Pictures paired with source code
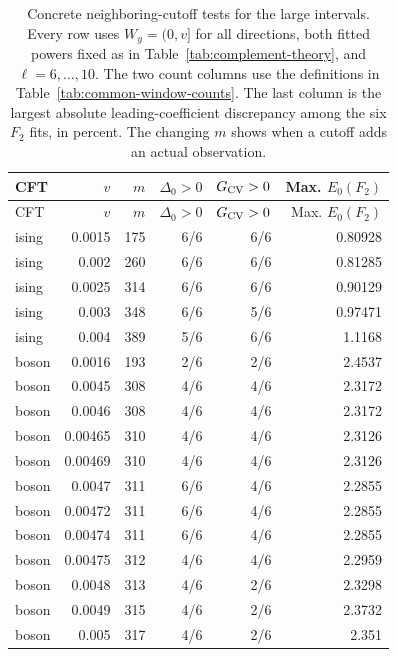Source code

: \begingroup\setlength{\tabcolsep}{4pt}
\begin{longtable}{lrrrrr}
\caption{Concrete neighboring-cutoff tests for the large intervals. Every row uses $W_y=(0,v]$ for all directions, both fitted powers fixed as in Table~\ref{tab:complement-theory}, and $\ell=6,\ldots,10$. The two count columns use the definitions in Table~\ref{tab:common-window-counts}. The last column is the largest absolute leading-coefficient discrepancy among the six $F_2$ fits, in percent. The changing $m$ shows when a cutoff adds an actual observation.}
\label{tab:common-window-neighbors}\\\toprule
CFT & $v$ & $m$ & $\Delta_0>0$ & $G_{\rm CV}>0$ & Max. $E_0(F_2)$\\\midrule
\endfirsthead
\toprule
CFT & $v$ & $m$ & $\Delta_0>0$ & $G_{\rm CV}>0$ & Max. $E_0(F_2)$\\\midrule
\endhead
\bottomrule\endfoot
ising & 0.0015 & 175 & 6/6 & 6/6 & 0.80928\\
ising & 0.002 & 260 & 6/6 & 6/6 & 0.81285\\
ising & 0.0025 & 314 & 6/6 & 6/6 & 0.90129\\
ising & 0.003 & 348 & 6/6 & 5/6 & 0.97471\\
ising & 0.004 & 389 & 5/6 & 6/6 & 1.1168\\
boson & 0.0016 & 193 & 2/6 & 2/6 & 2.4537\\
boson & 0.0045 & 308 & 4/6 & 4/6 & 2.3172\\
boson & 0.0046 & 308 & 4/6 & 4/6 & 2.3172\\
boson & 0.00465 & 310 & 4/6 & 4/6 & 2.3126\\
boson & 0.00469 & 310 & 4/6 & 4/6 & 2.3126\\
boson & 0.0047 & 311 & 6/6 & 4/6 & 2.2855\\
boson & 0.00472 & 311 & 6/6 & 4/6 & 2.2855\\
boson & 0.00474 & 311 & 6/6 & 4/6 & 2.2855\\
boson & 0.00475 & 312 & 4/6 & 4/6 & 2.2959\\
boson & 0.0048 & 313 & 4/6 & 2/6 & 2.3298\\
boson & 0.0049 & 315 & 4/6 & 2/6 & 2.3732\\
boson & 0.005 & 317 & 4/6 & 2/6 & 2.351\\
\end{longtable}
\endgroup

◆ EXERCISE
Some lines of the records may contain the string "common". State how many do, as a number alone.

◆ SOLUTION FOR THIS TASK
2